=== HOW TO COMPLETE THIS TASK ===
Transcribe exactly the first line of the listing below and each line that follows it, ending with the line that contains "viewed as a", and omit the remainder.
------------------------------------------------------------------------
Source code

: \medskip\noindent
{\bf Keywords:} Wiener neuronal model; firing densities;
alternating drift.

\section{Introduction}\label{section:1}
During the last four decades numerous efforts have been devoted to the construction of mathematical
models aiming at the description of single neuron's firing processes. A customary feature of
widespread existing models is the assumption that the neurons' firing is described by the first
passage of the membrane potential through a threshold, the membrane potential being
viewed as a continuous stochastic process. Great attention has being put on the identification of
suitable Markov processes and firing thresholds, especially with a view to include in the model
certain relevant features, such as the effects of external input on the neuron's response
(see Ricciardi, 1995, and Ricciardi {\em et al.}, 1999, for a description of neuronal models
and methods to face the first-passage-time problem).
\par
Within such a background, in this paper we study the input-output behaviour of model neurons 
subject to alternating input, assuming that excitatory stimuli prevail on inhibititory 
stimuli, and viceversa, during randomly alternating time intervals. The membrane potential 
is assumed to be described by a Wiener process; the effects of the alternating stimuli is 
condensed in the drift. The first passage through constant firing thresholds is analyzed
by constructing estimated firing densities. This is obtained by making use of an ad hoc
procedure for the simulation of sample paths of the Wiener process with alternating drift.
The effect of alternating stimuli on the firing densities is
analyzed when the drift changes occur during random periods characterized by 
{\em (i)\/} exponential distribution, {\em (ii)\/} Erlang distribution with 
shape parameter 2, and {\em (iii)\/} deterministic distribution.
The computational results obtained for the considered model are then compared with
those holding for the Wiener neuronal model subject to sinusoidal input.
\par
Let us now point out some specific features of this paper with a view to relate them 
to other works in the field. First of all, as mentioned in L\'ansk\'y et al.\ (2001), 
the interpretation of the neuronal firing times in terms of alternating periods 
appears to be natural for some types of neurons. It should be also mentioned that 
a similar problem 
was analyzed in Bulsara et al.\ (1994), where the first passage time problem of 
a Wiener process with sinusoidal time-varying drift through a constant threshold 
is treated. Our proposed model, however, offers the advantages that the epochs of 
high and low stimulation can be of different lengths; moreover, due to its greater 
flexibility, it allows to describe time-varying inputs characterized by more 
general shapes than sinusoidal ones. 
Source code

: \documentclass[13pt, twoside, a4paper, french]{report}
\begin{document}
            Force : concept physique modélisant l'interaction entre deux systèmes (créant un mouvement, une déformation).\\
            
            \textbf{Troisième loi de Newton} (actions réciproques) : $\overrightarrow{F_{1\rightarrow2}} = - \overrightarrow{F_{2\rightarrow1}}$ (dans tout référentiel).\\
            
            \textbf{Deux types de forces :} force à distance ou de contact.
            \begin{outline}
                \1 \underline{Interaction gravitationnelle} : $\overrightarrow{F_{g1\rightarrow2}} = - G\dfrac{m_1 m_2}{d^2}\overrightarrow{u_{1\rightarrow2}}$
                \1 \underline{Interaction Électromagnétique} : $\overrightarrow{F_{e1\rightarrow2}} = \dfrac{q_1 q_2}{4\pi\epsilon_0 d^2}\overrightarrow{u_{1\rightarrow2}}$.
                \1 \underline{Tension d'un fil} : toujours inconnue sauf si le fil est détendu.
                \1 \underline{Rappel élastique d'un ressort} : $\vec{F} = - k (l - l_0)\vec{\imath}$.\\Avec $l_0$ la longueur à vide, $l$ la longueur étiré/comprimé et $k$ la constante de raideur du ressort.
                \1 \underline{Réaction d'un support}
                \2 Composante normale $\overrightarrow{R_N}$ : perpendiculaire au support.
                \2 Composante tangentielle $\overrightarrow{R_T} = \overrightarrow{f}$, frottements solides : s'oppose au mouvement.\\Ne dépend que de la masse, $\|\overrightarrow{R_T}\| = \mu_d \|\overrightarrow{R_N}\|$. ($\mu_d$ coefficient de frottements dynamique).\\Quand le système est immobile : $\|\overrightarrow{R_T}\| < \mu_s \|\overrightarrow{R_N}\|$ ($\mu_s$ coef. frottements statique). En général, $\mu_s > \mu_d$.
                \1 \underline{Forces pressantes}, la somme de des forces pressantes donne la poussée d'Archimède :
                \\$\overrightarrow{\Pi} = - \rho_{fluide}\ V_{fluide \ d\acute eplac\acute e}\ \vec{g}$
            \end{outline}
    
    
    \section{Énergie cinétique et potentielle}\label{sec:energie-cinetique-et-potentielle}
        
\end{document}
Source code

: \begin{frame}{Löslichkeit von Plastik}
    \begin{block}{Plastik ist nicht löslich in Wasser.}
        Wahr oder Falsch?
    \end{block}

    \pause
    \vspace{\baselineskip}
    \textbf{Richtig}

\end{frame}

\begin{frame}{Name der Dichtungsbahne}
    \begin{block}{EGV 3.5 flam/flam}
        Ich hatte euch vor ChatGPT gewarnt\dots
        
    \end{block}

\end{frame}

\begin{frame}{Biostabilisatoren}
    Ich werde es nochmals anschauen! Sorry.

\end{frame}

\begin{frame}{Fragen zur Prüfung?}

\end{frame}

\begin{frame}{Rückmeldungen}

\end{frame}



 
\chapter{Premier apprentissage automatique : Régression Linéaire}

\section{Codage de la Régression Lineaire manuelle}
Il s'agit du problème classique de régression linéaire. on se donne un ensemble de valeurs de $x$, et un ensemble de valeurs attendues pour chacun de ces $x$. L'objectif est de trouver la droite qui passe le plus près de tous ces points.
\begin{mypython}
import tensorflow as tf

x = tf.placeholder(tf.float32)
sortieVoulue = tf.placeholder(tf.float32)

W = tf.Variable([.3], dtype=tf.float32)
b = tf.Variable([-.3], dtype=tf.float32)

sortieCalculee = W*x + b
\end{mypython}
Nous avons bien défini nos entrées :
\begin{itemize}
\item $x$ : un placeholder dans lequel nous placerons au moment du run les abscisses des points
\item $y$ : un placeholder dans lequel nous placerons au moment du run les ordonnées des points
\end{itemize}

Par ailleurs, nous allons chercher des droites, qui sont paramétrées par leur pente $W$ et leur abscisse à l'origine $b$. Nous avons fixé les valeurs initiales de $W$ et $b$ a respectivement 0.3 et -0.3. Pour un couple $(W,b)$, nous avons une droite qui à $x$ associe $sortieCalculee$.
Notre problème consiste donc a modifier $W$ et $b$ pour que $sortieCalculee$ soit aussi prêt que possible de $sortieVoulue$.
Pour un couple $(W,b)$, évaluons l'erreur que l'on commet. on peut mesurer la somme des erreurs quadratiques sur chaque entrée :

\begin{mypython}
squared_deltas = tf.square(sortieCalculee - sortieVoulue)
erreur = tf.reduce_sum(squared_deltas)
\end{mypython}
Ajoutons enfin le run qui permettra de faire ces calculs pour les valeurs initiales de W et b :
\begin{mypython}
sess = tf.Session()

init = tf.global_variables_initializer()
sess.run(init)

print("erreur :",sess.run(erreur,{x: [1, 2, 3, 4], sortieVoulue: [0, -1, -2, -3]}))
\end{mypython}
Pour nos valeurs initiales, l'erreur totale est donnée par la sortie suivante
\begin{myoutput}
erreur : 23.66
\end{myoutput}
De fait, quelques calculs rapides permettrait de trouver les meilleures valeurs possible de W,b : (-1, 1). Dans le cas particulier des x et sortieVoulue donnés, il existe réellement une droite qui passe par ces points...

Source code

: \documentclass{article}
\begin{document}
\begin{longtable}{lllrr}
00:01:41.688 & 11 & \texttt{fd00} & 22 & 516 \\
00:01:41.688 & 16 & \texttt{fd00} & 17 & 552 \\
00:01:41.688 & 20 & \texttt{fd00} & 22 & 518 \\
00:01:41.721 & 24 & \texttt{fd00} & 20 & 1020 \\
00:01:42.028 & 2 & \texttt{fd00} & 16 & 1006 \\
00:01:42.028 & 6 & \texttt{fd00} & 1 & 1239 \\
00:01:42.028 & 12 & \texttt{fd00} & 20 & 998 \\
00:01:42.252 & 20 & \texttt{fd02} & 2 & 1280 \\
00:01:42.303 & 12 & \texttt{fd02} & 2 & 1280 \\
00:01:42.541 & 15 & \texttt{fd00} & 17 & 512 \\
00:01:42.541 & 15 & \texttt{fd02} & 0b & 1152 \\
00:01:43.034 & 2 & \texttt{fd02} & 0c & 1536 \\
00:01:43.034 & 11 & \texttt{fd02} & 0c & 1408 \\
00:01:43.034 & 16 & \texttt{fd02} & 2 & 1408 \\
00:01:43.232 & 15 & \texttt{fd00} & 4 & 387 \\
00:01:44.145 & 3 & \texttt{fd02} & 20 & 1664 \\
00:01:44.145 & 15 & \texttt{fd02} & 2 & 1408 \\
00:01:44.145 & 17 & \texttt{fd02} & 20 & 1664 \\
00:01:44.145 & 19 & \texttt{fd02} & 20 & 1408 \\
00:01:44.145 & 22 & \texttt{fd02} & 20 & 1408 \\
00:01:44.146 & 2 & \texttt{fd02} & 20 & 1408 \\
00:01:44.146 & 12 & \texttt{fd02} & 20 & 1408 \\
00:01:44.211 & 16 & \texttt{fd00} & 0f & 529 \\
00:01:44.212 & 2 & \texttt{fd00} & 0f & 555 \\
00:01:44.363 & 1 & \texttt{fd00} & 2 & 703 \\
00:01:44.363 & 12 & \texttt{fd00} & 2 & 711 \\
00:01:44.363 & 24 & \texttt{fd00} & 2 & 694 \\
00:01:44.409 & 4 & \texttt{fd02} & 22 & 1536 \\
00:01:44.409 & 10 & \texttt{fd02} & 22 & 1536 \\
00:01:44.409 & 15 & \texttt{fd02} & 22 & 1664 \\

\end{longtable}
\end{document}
------------------------------------------------------------------------
=== TASK SOLUTION ===
Source code

: \medskip\noindent
{\bf Keywords:} Wiener neuronal model; firing densities;
alternating drift.

\section{Introduction}\label{section:1}
During the last four decades numerous efforts have been devoted to the construction of mathematical
models aiming at the description of single neuron's firing processes. A customary feature of
widespread existing models is the assumption that the neurons' firing is described by the first
passage of the membrane potential through a threshold, the membrane potential being
viewed as a continuous stochastic process. Great attention has being put on the identification of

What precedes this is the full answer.